Прежде всего, в картине реальности у Хомякова выделяется явственное верховное начало, зиждительная стихия. Она обозначается обычно как «жизнь»; но это – жизнь не в биологическом, а весьма обобщенном, идеализированном и отчасти туманном смысле: идеальное органическое бытие или сущее, полное в себе, всецело и всюду связное, движимое изнутри; своего рода всеединство, видимое как живой организм. Представления о подобном начале или образе бытия, определяющие свойства которого – единство и цельность, самодостаточность, внутренняя подвижность и связность, обычны для органицистских концепций; но та концепция, что выступает из хомяковских текстов, далеко не исчерпывается ими. Как поясняет он, жизнь трактуется им «в высшем значении умственном и духовном», т. е. включает в себя сознание и самосознание, разум, дух; она характеризуется как «самопознающаяся жизнь», «разумная и духовная», и, например, термин «жизненная сила» у него значит обычно то же что «духовная сила». Тем самым, понятие или интуиция «жизни» у Хомякова сливает в себе уровни бытия органического и личностного, сближая их почти до неразличимости.
Последним обстоятельством определяется хомяковская трактовка той важнейшей черты органического бытия, что оно всегда множественно и притом организованно, являет собой единство и сообразование многих частей, «членов организма». Любая органическая философия сталкивается с проблемой – как передать природу, способ осуществления этого специфического единства множества? И решение Хомякова теснейше сочетает в себе органические и личностные принципы. В отличие от чисто органицистских концепций, он наделяет члены, образующие многоединство Жизни, свободой и характеризует их связь как взаимное общение. Вместе с тем, в отличие от чисто личностных, персоналистских концепций, он не наделяет эти члены автономией и самодостаточностью, твердо настаивая, что каждый из них сам по себе вовсе не несет жизненного начала, «жизненности», но только получает его от Целого чрез свою связь с ним. Жизнь как цельность и Целое – единственный исток и носитель жизненной силы. Это положение создает превосходство, первенство Целого над своими частями, а отсюда и перевес, преобладание органицизма над персонализмом в воззрениях Хомякова.

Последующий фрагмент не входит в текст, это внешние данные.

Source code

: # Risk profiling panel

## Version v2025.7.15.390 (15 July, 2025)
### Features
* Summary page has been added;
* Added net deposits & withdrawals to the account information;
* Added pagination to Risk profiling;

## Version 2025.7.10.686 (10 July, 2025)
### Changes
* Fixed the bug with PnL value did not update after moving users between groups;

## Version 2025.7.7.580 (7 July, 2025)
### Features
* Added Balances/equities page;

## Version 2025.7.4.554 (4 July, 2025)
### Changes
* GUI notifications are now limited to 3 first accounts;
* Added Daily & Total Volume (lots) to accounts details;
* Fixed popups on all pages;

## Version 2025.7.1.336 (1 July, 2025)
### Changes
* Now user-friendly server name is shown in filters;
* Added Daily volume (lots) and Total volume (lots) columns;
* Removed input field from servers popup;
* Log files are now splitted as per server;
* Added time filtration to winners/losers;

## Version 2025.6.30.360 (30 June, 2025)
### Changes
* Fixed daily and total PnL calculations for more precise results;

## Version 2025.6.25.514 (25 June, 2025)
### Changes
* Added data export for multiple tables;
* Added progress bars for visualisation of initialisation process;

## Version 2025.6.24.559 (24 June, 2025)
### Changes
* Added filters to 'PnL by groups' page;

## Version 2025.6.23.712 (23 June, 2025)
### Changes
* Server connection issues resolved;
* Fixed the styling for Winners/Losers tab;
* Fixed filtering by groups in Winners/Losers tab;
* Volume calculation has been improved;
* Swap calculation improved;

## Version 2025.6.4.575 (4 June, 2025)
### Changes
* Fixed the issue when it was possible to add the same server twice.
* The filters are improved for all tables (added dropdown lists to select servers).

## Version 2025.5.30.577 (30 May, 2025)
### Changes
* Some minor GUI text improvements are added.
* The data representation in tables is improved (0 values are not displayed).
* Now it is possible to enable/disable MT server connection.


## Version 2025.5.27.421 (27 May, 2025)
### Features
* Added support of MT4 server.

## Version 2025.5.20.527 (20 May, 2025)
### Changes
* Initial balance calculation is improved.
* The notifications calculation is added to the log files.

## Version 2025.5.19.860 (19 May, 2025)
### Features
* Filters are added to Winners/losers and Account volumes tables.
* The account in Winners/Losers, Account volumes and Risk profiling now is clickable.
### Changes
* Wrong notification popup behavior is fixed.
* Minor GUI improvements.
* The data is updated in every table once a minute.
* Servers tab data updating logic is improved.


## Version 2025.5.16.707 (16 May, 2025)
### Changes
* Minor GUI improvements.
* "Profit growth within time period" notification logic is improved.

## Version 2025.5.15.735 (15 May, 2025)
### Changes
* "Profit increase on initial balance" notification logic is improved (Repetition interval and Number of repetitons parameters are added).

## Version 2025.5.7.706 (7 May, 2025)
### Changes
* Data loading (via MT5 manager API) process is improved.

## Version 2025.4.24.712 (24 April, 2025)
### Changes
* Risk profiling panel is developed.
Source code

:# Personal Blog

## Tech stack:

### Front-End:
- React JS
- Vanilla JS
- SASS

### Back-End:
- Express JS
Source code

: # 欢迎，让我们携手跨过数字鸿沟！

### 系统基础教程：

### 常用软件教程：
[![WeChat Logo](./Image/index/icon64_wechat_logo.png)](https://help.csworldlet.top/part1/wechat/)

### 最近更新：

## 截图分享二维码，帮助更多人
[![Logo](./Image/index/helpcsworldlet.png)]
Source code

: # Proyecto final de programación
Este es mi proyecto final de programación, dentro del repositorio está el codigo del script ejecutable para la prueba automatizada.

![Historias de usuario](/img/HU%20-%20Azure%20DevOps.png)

Прозрачная логика ведет от этой концепции Жизни к ее антитезе, противоположному ей началу: им будет, очевидно, такое собрание элементов, в котором специфическая связь Целого и частей, питающая и движущая каждую часть, отчего-либо отсутствует. Такое Целое уже не может являться Жизнью, оно безжизненно. Безжизненность, или «мертвенность», понимаемая как собрание или «скопление» никак не связанных внутренне элементов, как внешне-механически устрояемый и управляемый образ существования, – это и есть понятие, полярное Жизни. Оба принципа или уклада взаимно враждебны и несоединимы: «Отвращение всего живого к мертвому есть закон природы вещественной и умственной»[106 - А.С. Хомяков. Мнение русских об иностранцах // А.С. Хомяков. Полное собр. соч., изд. З.Т.1. М., 1900. С.60.]. Как Жизнь наделяется всеми положительными, так Мертвенность – всеми отрицательными свойствами, причем главная часть этих отрицательных свойств есть своего рода испорченная форма, «овнешнение» положительных свойств Жизни: единство, свобода, взаимосвязанность могут делаться из внутренних, органичных – внешними, пустыми, формальными, и тогда это уже характеристики Мертвенности, а не Жизни. Верный признак мертвенности – внешняя упорядоченность, «формализм», который «жизненную гармонию заменяет полицейской симметрией»[107 - Там же. С.61.].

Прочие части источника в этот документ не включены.